Pourtant il y a de nombreuses autres formes d'interaction entre l'homme et son

environnement. Par la langue il construit des ordres, transmet des informations,

formule des raisonnements, coordonne ses actions et rythme ses efforts (chants de

marin par exemple). Il dispose par ailleurs de plusieurs modalités sensorielles qu'il

utilise de manière redondante ou complémentaire avec la parole. L'interaction

n'ayant pas recours aux langages s'appelle l'interaction non verbale. Elle ne repose

pas sur les mots, mais sur les gestes (actions et réactions), les attitudes, les

expressions faciales (dont les micro-expressions) ainsi que d'autres signaux,

conscients ou inconscients, tels que les odeurs.

L'interaction écrite utilise le langage pour communiquer, elle appartient donc

évidemment à la communication verbale. Par contre, est-ce que l'interaction écrite

est totalement verbale ? Notre réponse est non, parce qu'il existe des « smileys » ou

des « émoticônes ». D'après la recherche de Marcoccia (2000), les smileys ont les

fonctions suivantes :

1) Un smiley peut être expressif : il sert à décrire l'état d'esprit du locuteur (la

joie, la colère, la tristesse).

2) Le smiley peut être une aide apportée au destinataire pour qu'il puisse aisément

interpréter les énoncés. On peut parler de smiley interprétatif. Le smiley « clin

d'œil » a généralement cette fonction car il permet de lever les ambiguïtés des

énoncés ironiques ou humoristiques.

3) Le smiley permet au locuteur d'indiquer la relation qu'il désire instaurer avec

son lecteur. Utiliser un smiley « souriant » peut-être ainsi à la fois une manière

d'exprimer son émotion et de donner une tonalité particulière à l'échange.
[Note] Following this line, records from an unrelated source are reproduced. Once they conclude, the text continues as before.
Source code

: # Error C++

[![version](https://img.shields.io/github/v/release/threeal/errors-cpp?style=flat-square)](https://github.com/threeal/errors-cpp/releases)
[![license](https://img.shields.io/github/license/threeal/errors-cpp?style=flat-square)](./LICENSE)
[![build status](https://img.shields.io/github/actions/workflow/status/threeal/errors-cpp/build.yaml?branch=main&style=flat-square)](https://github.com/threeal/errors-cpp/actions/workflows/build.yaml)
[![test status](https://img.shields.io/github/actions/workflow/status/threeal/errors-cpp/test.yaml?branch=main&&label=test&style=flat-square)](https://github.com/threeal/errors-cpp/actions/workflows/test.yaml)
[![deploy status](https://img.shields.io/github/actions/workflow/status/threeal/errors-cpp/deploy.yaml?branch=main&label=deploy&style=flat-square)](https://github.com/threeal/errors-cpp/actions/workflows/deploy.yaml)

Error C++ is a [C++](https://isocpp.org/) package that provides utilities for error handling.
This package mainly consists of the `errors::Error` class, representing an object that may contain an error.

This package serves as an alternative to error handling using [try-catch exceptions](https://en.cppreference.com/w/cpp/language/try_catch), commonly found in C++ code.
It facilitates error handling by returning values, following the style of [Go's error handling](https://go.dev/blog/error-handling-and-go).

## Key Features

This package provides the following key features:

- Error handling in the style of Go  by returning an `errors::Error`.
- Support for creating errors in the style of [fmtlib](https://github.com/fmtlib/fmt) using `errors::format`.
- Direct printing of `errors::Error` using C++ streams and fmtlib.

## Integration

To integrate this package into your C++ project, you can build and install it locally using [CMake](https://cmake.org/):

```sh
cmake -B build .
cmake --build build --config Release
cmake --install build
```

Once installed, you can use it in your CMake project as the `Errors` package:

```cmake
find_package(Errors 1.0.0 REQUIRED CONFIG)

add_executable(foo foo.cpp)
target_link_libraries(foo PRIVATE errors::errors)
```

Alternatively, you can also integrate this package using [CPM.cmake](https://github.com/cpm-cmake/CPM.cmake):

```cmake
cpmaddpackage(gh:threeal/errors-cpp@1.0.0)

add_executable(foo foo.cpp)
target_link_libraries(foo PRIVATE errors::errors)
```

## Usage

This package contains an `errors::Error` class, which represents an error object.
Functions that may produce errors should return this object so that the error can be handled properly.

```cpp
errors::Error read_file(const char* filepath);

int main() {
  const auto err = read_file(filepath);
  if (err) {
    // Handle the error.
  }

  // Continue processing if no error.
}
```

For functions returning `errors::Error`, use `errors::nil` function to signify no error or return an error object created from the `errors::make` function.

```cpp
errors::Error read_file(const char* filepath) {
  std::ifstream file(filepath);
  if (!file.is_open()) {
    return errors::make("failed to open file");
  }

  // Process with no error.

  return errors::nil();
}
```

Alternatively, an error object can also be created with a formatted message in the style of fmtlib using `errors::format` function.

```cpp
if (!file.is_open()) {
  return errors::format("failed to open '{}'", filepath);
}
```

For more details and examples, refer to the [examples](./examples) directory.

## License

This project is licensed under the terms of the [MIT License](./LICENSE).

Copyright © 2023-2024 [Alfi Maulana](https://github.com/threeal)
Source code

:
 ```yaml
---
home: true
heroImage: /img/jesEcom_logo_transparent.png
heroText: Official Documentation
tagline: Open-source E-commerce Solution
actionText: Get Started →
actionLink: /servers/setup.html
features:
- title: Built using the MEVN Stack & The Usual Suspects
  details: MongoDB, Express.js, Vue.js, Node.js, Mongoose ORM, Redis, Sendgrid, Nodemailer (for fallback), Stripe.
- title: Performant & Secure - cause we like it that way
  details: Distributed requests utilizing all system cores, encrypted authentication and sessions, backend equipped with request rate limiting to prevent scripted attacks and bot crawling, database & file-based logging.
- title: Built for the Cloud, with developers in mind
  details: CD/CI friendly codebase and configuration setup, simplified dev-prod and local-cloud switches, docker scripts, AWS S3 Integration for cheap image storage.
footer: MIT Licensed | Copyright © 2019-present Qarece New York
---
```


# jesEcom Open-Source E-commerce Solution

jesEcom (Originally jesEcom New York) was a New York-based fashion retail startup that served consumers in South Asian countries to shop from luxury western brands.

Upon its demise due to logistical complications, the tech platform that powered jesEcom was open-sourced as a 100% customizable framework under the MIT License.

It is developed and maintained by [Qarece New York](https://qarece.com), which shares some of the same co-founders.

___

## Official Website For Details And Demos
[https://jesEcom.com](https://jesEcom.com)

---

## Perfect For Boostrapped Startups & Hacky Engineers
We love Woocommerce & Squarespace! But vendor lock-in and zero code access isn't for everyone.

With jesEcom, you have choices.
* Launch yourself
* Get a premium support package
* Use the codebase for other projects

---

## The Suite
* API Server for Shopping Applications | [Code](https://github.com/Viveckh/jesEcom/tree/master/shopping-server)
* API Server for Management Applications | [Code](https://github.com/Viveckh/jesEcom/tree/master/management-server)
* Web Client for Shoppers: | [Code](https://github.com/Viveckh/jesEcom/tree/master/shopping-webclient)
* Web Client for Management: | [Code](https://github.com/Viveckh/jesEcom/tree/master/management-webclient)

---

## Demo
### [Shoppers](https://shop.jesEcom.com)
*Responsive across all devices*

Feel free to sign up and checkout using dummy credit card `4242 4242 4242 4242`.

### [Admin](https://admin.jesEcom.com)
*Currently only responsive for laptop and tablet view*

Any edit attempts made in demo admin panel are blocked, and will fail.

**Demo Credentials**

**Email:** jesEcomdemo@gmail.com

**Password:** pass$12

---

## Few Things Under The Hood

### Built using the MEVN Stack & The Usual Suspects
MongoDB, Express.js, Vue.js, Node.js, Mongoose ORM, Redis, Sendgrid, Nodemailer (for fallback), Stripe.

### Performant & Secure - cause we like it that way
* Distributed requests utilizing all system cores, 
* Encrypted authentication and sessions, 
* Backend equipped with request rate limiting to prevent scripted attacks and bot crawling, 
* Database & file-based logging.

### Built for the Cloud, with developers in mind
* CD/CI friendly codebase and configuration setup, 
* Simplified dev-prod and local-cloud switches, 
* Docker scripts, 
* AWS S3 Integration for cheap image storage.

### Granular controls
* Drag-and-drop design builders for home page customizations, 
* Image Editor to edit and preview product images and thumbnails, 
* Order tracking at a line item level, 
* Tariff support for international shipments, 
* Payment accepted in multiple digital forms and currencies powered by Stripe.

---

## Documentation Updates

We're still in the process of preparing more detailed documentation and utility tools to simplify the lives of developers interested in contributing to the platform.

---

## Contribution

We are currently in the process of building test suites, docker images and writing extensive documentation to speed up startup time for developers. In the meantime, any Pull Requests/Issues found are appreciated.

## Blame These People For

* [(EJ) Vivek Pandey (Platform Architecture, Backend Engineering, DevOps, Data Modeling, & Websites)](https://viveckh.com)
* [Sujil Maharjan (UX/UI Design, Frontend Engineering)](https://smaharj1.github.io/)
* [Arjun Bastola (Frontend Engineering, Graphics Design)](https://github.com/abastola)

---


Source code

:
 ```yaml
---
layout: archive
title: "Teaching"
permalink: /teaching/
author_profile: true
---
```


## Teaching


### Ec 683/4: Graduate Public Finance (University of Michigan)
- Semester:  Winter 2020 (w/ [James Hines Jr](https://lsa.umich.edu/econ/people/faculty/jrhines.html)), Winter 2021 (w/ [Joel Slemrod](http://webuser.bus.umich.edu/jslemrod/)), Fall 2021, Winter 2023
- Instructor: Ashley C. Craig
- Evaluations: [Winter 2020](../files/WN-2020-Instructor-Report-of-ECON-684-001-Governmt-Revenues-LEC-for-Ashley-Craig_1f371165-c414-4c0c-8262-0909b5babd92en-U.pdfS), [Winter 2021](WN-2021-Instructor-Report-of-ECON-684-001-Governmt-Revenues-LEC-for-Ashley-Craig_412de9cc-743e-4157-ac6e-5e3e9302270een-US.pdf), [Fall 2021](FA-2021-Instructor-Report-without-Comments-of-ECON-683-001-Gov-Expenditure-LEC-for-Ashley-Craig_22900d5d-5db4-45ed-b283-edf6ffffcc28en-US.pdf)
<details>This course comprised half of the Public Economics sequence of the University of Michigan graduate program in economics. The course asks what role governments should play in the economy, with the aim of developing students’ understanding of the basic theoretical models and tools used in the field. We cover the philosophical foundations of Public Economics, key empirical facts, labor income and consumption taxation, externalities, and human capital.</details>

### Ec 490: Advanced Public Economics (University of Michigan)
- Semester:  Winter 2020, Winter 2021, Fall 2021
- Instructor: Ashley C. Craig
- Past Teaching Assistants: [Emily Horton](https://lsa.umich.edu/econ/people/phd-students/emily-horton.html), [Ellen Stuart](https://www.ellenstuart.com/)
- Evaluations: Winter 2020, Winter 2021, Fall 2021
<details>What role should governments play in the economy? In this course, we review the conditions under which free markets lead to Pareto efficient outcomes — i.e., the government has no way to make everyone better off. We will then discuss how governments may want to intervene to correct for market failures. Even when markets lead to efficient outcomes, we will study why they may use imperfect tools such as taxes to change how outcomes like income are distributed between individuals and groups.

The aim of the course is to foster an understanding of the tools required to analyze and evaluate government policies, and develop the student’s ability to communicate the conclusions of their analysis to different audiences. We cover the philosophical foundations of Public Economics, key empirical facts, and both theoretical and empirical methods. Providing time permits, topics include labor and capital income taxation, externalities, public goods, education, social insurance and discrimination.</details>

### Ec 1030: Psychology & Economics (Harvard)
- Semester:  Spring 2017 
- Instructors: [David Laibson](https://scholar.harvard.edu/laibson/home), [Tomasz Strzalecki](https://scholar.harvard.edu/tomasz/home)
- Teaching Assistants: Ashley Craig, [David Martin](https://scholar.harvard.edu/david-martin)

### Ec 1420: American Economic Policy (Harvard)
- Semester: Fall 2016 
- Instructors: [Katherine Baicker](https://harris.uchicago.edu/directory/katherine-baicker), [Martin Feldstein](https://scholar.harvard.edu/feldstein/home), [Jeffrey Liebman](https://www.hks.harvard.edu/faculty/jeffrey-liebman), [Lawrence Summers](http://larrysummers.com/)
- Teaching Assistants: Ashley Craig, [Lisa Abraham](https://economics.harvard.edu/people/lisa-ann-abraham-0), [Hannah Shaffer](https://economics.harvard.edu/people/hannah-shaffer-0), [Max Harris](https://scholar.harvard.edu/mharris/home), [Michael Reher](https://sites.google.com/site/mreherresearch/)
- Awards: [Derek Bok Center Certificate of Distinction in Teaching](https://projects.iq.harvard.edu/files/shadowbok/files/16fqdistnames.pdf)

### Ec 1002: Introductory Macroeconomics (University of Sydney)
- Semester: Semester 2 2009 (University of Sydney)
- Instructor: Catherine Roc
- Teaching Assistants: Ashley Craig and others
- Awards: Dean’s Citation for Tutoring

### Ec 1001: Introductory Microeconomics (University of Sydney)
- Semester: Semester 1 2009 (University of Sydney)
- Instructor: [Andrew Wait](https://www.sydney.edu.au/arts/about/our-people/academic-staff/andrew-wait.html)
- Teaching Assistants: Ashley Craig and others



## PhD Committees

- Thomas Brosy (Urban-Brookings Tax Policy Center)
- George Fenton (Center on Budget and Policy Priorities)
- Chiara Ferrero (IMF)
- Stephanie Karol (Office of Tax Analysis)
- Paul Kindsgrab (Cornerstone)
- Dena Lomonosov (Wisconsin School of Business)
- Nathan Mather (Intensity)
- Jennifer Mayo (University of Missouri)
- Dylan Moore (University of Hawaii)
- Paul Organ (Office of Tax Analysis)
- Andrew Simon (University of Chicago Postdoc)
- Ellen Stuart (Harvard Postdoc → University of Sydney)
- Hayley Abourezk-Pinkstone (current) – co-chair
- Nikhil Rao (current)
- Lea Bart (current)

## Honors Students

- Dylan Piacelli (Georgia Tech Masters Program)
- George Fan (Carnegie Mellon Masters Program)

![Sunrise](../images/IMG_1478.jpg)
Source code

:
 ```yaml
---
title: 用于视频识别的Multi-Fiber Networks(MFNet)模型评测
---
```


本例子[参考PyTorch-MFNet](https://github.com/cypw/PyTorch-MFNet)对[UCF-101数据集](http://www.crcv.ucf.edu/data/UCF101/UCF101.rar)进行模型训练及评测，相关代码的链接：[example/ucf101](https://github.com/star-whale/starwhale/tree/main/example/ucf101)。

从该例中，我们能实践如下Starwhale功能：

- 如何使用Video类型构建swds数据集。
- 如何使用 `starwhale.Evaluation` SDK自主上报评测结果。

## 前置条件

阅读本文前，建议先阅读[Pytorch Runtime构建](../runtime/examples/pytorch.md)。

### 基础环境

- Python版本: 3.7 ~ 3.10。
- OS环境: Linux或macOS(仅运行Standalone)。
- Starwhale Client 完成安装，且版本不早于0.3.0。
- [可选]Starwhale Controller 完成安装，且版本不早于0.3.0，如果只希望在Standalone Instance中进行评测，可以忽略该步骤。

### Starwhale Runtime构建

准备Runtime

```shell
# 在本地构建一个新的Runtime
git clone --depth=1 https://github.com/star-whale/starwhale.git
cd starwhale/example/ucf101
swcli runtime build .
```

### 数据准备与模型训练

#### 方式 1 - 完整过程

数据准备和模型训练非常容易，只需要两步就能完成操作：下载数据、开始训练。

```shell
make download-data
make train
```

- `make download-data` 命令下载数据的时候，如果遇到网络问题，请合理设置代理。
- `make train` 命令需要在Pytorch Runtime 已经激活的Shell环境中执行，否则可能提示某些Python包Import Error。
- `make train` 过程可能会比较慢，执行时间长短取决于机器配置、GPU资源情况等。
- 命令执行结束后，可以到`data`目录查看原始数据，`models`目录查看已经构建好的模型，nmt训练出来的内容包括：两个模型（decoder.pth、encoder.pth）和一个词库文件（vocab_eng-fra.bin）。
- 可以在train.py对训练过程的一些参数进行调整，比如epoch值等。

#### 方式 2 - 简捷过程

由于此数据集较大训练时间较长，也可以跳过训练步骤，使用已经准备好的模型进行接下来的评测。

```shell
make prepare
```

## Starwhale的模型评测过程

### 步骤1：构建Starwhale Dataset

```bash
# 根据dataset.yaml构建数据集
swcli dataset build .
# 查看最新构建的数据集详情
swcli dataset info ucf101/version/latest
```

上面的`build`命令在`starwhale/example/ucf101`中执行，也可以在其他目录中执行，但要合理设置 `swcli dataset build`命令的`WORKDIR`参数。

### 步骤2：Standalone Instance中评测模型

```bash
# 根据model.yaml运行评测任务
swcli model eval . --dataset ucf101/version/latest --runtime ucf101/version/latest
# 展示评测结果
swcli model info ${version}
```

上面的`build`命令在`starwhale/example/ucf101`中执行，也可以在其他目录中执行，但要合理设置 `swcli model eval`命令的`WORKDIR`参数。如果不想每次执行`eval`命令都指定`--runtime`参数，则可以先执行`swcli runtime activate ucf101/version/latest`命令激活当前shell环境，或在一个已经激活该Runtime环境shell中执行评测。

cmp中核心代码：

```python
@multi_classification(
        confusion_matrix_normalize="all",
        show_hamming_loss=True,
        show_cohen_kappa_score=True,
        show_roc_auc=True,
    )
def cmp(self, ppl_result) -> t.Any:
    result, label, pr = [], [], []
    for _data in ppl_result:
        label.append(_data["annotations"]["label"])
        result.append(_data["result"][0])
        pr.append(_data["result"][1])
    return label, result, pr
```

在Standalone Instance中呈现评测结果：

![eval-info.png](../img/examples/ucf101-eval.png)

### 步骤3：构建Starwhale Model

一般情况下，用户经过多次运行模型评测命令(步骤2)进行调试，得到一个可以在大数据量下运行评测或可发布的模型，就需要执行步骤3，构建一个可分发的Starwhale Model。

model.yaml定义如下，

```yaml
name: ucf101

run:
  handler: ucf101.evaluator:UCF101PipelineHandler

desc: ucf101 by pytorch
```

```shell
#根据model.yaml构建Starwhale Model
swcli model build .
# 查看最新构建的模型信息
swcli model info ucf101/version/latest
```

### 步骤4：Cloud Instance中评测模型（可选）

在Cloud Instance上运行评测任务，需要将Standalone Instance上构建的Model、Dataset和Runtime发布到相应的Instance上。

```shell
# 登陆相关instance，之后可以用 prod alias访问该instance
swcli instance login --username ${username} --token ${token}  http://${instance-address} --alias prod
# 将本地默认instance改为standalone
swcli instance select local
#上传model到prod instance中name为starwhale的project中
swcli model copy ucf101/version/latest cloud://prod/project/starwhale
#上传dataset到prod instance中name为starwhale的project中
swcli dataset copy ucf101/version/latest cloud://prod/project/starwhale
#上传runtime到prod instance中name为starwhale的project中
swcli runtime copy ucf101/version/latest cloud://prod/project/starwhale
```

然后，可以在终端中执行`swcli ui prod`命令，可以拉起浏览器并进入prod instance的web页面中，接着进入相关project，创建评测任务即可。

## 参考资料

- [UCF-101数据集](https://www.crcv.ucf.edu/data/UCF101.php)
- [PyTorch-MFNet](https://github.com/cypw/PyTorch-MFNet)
4) Le smiley est aussi un procédé de politesse, un moyen de désamorcer le

caractère offensant d'un message (un softener dans la théorie de Brown et

Levison).

27

L'analyse de différents corpus montre que ces quatre fonctions ne sont pas

exclusives (un même smiley peut avoir plusieurs fonctions) et qu'il n'existe pas de

smiley qui serait « spécialisé » dans une fonction donnée. Les smileys ont donc des

fonctions de l'interaction non verbale. D'après la recherche de Paul Ekman (1993)

28

,

la fonction expressive du non verbal et du paraverbal se fonde sur l'expression

faciale des émotions de base. La fonction interprétative du non verbal renvoie à la

« mimogestualité connotative », qui participe à la constitution et à l'interprétation

des énoncés. Par ailleurs, la communication non verbale et paraverbale contribue

toujours au maintien de la relation et à la synchronisation interactionnelle (par le

rôle des régulateurs, par exemple).

Ce que nous pouvons remarquer, c'est que le smiley dans l'interaction écrite

remplace les gestes, les attitudes et les expressions faciales dans la communication

non verbale. Nous ne pouvons donc pas dire que l'interaction écrite est totalement

verbale. Via les médiateurs, l'interaction écrite est à la fois verbale et non verbale.